A la fin du mois de mars deux mille quinze, après un hiver coton et un début de printemps chahuteur, je décompense. Je perds mes repères, dans ma tête comme dans mon corps. Une asthénie longue me cloue au sol, fixant mes jambes dans une terre grasse, versant dans mes artères une purulente gangue. Une purée envahit mes pensées et bloque mon cerveau. Je suis en dépression, une météo maussade entre les oreilles, une pluie grasse sur les os, une intempérie interne, un débordement profond par lequel toutes les digues lâchent. Les remparts à la grosse fatigue cèdent par la force de trop longues années de maraudage sur place d’une pièce à une autre, à ne vivre que par procuration la vie rêvée des autres. Ces autres, mille visages, qui, comme moi, s’ébrouent dans une vie pleine de contradictions, d’atermoiements livides, d’inexpressions pantelantes.

Dans la langueur de mes jours, j’en connais plusieurs qui oeuvrent dans le clair-obscur des chambres chaudes. Des visages à mille couleurs qui, dans le silence des claviers, distribuent sur le réseau du beau, du laid, du dégagé, de l’hautain ou du puérile - mais du vrai. Le grand réseau interconnecté des gens. Mes seuls et réels contacts sont dits virtuels, parce qu’ils ne sont que des pages-écran plates sans consistance physique, sans chair ni os, que de la matière intérieure, que de la substance intellectuelle et stomacale, le tout mixé et projeté à mes yeux par la technologie folle de la publication en ligne. Chaque visage se colle à des vignettes, petits carrés de pixels qui enferment l’âme et figent les traits.

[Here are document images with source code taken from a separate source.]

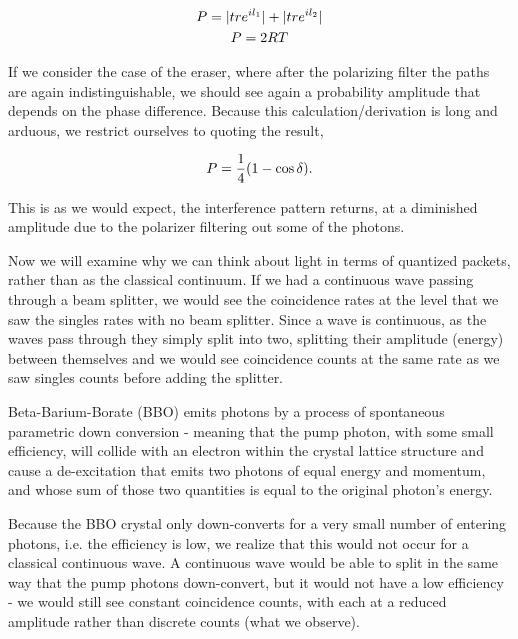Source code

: \documentclass{article}
\DeclarePairedDelimiter\abs{\lvert}{\rvert}%
\DeclarePairedDelimiter{\parens}{\lparen}{\rparen}
\begin{document}
	\begin{gather}
		P = \abs{tre^{il_1}} + \abs{tre^{il_2}} \\
		P = 2RT
	\end{gather}

	If we consider the case of the eraser, where after the polarizing filter the paths are again indistinguishable, we should see again a probability amplitude that depends on the phase difference.  Because this calculation/derivation is long and arduous, we restrict ourselves to quoting the result, 

	\begin{equation}
		P = \frac{1}{4}\parens*{1-\cos{\delta}}.
	\end{equation}

	This is as we would expect, the interference pattern returns, at a diminished amplitude due to the polarizer filtering out some of the photons.

	\hspace{.25cm}

	Now we will examine why we can think about light in terms of quantized packets, rather than as the classical continuum.  If we had a continuous wave passing through a beam splitter, we would see the coincidence rates at the level that we saw the singles rates with no beam splitter.  Since a wave is continuous, as the waves pass through they simply split into two, splitting their amplitude (energy) between themselves and we would see coincidence counts at the same rate as we saw singles counts before adding the splitter.

	\hspace{.25cm}
	Beta-Barium-Borate (BBO) emits photons by a process of spontaneous parametric down conversion - meaning that the pump photon, with some small efficiency, will collide with an electron within the crystal lattice structure and cause a de-excitation that emits two photons of equal energy and momentum, and whose sum of those two quantities is equal to the original photon's energy.

	\hspace{.25cm}

	Because the BBO crystal only down-converts for a very small number of entering photons, i.e. the efficiency is low, we realize that this would not occur for a classical continuous wave.  A continuous wave would be able to split in the same way that the pump photons down-convert, but it would not have a low efficiency - we would still see constant coincidence counts, with each at a reduced amplitude rather than discrete counts (what we observe).
\end{document}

Derrière, c’est l’inconnu des expressions, des gestes, des allures, des pleurs, des rires, des rictus nerveux, des voix et de leur sinusoïdale.

Qui sont-ils ? Sont-ils vraiment là où je les crois ? Entendent-ils ma voix ? Qui vit comme moi l’inéquation d’être EN vie et DANS la vie ? Qui tire sur la corde chaque jour pour trouver le chemin qui réconcilie la tête et le corps ?  Qui se cache derrière ces visages que je reçois chaque jour dans la lucarne de mon ordinateur ? Qui sont ces gens qui me raccordent à la vie au travers d’un écran blanc ?

Voilà la série de questions qui m’assaille aux premiers rayons de soleil d’un printemps de pagaille. Il faut que je sorte, que j’aille souffrir leurs mots dans mes oreilles. M’offrir un voyage à leur rencontre, vérifier leur existence pleine et belle. Pour ceux qui partagent avec moi l’écran depuis des années, me mettre en face, yeux dans les yeux, les écouter, les retrouver pareils à leur état connecté. Ils écrivent, ils lisent, ils vivent et ils le disent, partout. Je veux les vérifier, je veux me vérifier, je veux découvrir que je suis en ligne comme en vie. Que je suis les autres.